Dataset records →
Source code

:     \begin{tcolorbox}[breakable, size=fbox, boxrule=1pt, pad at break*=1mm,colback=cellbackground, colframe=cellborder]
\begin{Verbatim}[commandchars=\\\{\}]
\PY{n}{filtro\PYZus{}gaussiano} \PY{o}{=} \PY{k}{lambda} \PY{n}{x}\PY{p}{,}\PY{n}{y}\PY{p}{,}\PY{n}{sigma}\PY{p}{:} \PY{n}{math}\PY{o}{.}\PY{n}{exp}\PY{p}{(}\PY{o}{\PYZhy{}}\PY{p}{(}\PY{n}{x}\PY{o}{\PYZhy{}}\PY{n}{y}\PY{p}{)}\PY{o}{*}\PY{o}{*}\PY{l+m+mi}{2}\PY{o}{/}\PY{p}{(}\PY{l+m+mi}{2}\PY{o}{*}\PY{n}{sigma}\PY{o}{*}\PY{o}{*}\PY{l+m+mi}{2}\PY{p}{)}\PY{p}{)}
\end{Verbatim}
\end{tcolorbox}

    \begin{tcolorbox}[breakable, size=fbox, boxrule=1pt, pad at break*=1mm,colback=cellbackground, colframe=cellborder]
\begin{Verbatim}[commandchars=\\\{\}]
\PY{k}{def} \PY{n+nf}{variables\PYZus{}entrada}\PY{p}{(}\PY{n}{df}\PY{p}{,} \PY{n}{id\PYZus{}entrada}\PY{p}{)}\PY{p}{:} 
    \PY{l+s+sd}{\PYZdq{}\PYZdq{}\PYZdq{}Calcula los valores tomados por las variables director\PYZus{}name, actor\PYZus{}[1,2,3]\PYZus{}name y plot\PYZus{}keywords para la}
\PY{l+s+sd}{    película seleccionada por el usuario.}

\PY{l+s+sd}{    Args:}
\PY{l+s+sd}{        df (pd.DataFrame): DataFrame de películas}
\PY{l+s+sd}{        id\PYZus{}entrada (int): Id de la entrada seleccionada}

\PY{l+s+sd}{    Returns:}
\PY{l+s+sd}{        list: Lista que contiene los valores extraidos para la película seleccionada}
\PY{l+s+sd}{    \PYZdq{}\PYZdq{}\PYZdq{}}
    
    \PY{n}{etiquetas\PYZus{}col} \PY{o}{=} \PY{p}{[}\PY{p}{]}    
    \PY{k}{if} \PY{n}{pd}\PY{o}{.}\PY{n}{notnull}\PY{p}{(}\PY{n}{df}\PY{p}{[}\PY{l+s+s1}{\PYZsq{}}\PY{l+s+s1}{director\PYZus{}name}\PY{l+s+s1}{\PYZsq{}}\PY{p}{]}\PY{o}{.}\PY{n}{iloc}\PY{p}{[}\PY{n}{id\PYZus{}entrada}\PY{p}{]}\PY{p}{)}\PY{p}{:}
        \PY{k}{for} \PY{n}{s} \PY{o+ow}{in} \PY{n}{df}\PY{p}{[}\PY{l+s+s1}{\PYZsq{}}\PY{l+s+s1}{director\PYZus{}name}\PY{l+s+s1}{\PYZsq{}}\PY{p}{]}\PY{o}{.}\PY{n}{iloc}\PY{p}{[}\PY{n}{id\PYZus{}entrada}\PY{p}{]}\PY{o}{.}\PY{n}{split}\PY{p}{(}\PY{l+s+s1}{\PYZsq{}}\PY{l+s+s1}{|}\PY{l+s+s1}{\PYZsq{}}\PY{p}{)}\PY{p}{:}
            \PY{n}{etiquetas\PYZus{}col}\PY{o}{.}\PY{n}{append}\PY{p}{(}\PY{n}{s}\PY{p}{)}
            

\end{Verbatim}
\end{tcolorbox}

Directions for this task → The material should be transcribed exactly, every line included.

Exercise solution →
Source code

:     \begin{tcolorbox}[breakable, size=fbox, boxrule=1pt, pad at break*=1mm,colback=cellbackground, colframe=cellborder]
\begin{Verbatim}[commandchars=\\\{\}]
\PY{n}{filtro\PYZus{}gaussiano} \PY{o}{=} \PY{k}{lambda} \PY{n}{x}\PY{p}{,}\PY{n}{y}\PY{p}{,}\PY{n}{sigma}\PY{p}{:} \PY{n}{math}\PY{o}{.}\PY{n}{exp}\PY{p}{(}\PY{o}{\PYZhy{}}\PY{p}{(}\PY{n}{x}\PY{o}{\PYZhy{}}\PY{n}{y}\PY{p}{)}\PY{o}{*}\PY{o}{*}\PY{l+m+mi}{2}\PY{o}{/}\PY{p}{(}\PY{l+m+mi}{2}\PY{o}{*}\PY{n}{sigma}\PY{o}{*}\PY{o}{*}\PY{l+m+mi}{2}\PY{p}{)}\PY{p}{)}
\end{Verbatim}
\end{tcolorbox}

    \begin{tcolorbox}[breakable, size=fbox, boxrule=1pt, pad at break*=1mm,colback=cellbackground, colframe=cellborder]
\begin{Verbatim}[commandchars=\\\{\}]
\PY{k}{def} \PY{n+nf}{variables\PYZus{}entrada}\PY{p}{(}\PY{n}{df}\PY{p}{,} \PY{n}{id\PYZus{}entrada}\PY{p}{)}\PY{p}{:} 
    \PY{l+s+sd}{\PYZdq{}\PYZdq{}\PYZdq{}Calcula los valores tomados por las variables director\PYZus{}name, actor\PYZus{}[1,2,3]\PYZus{}name y plot\PYZus{}keywords para la}
\PY{l+s+sd}{    película seleccionada por el usuario.}

\PY{l+s+sd}{    Args:}
\PY{l+s+sd}{        df (pd.DataFrame): DataFrame de películas}
\PY{l+s+sd}{        id\PYZus{}entrada (int): Id de la entrada seleccionada}

\PY{l+s+sd}{    Returns:}
\PY{l+s+sd}{        list: Lista que contiene los valores extraidos para la película seleccionada}
\PY{l+s+sd}{    \PYZdq{}\PYZdq{}\PYZdq{}}
    
    \PY{n}{etiquetas\PYZus{}col} \PY{o}{=} \PY{p}{[}\PY{p}{]}    
    \PY{k}{if} \PY{n}{pd}\PY{o}{.}\PY{n}{notnull}\PY{p}{(}\PY{n}{df}\PY{p}{[}\PY{l+s+s1}{\PYZsq{}}\PY{l+s+s1}{director\PYZus{}name}\PY{l+s+s1}{\PYZsq{}}\PY{p}{]}\PY{o}{.}\PY{n}{iloc}\PY{p}{[}\PY{n}{id\PYZus{}entrada}\PY{p}{]}\PY{p}{)}\PY{p}{:}
        \PY{k}{for} \PY{n}{s} \PY{o+ow}{in} \PY{n}{df}\PY{p}{[}\PY{l+s+s1}{\PYZsq{}}\PY{l+s+s1}{director\PYZus{}name}\PY{l+s+s1}{\PYZsq{}}\PY{p}{]}\PY{o}{.}\PY{n}{iloc}\PY{p}{[}\PY{n}{id\PYZus{}entrada}\PY{p}{]}\PY{o}{.}\PY{n}{split}\PY{p}{(}\PY{l+s+s1}{\PYZsq{}}\PY{l+s+s1}{|}\PY{l+s+s1}{\PYZsq{}}\PY{p}{)}\PY{p}{:}
            \PY{n}{etiquetas\PYZus{}col}\PY{o}{.}\PY{n}{append}\PY{p}{(}\PY{n}{s}\PY{p}{)}
            

\end{Verbatim}
\end{tcolorbox}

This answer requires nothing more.